REQUIREMENT: From the data below, repeat exactly the lines from the line with "- **Real-time updates** via WebSocket/SignalR" to the line with "versions of Windows.</span></span>", both included.

Saved data entries:
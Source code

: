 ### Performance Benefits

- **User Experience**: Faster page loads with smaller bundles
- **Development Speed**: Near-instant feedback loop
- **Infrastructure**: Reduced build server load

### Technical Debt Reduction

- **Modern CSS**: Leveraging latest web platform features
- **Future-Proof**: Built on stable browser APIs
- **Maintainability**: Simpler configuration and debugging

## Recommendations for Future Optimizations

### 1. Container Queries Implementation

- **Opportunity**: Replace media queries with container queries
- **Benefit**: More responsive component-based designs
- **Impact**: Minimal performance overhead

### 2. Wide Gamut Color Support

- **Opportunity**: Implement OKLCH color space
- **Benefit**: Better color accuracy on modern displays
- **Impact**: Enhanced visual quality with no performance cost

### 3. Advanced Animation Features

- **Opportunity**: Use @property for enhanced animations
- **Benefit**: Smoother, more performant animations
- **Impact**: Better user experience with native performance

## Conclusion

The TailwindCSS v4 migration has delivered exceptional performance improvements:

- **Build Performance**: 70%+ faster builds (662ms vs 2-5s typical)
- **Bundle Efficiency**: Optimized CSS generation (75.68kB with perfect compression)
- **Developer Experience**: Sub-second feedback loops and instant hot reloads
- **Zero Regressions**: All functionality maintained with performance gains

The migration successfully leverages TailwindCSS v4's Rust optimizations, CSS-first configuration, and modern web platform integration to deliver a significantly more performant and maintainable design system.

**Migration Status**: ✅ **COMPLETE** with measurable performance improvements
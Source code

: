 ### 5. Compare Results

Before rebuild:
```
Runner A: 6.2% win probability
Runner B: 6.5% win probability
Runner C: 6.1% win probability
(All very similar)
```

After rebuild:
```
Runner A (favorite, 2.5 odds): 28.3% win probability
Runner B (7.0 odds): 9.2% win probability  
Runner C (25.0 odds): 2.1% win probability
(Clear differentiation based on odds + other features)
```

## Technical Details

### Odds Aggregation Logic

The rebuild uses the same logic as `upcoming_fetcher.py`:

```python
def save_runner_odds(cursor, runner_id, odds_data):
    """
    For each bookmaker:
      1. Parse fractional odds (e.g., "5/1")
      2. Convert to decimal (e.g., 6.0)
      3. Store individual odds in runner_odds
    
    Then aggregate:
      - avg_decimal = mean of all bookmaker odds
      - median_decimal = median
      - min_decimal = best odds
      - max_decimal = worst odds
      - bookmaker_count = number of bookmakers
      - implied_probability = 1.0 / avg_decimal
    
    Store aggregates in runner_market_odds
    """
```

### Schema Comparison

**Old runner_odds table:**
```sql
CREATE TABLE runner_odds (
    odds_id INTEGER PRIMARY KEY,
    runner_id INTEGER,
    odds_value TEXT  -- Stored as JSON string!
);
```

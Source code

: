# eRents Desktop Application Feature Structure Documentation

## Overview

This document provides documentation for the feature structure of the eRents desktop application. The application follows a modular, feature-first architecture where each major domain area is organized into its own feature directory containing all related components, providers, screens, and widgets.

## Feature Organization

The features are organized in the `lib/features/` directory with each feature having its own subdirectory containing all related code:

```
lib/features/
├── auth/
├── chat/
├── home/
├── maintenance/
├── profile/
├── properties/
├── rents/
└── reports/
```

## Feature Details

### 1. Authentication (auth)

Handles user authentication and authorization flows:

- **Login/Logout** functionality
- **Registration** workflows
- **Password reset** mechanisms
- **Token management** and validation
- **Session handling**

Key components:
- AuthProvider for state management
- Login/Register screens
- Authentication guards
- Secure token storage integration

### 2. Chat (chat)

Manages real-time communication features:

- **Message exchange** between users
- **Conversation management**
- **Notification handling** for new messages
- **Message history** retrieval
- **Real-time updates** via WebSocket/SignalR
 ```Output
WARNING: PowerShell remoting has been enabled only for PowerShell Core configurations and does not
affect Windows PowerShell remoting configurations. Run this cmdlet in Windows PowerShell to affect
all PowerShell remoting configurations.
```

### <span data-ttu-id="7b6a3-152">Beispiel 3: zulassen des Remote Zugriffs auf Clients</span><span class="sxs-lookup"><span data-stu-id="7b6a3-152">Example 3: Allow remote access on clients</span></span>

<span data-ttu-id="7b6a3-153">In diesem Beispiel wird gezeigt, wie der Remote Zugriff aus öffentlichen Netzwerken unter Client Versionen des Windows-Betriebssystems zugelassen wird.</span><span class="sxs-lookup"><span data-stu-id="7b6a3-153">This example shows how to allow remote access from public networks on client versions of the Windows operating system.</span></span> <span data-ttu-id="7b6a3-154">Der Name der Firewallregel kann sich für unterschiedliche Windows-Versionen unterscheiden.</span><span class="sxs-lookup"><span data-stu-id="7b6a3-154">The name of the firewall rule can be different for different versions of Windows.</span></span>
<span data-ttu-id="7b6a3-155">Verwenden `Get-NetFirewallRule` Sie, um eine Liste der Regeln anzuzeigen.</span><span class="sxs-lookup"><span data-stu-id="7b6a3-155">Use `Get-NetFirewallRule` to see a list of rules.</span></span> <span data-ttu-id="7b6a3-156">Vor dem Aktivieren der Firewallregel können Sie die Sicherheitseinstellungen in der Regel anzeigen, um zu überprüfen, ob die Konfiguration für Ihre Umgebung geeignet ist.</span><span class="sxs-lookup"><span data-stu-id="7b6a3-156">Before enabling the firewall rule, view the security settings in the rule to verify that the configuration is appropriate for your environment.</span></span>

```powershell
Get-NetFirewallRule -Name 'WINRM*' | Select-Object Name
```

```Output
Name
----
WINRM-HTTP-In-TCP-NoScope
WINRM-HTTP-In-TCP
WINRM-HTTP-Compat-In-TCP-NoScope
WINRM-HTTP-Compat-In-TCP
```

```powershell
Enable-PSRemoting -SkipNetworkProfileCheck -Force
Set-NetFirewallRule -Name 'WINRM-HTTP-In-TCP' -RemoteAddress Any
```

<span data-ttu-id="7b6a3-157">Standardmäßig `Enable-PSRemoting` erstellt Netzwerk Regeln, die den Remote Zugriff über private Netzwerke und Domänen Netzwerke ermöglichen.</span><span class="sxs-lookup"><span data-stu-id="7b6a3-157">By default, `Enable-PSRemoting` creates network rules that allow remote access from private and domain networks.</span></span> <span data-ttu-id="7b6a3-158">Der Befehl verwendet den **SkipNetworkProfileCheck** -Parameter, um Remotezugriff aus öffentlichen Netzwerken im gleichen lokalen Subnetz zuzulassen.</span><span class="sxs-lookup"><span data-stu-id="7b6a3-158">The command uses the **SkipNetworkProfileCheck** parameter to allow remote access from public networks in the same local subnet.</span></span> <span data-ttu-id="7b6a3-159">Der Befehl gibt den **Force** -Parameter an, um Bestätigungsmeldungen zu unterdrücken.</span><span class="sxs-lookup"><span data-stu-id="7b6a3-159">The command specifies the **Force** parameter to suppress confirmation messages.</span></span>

ANSWER FOR THIS EXERCISE:
- **Real-time updates** via WebSocket/SignalR
 ```Output
WARNING: PowerShell remoting has been enabled only for PowerShell Core configurations and does not
affect Windows PowerShell remoting configurations. Run this cmdlet in Windows PowerShell to affect
all PowerShell remoting configurations.
```

### <span data-ttu-id="7b6a3-152">Beispiel 3: zulassen des Remote Zugriffs auf Clients</span><span class="sxs-lookup"><span data-stu-id="7b6a3-152">Example 3: Allow remote access on clients</span></span>

<span data-ttu-id="7b6a3-153">In diesem Beispiel wird gezeigt, wie der Remote Zugriff aus öffentlichen Netzwerken unter Client Versionen des Windows-Betriebssystems zugelassen wird.</span><span class="sxs-lookup"><span data-stu-id="7b6a3-153">This example shows how to allow remote access from public networks on client versions of the Windows operating system.</span></span> <span data-ttu-id="7b6a3-154">Der Name der Firewallregel kann sich für unterschiedliche Windows-Versionen unterscheiden.</span><span class="sxs-lookup"><span data-stu-id="7b6a3-154">The name of the firewall rule can be different for different versions of Windows.</span></span>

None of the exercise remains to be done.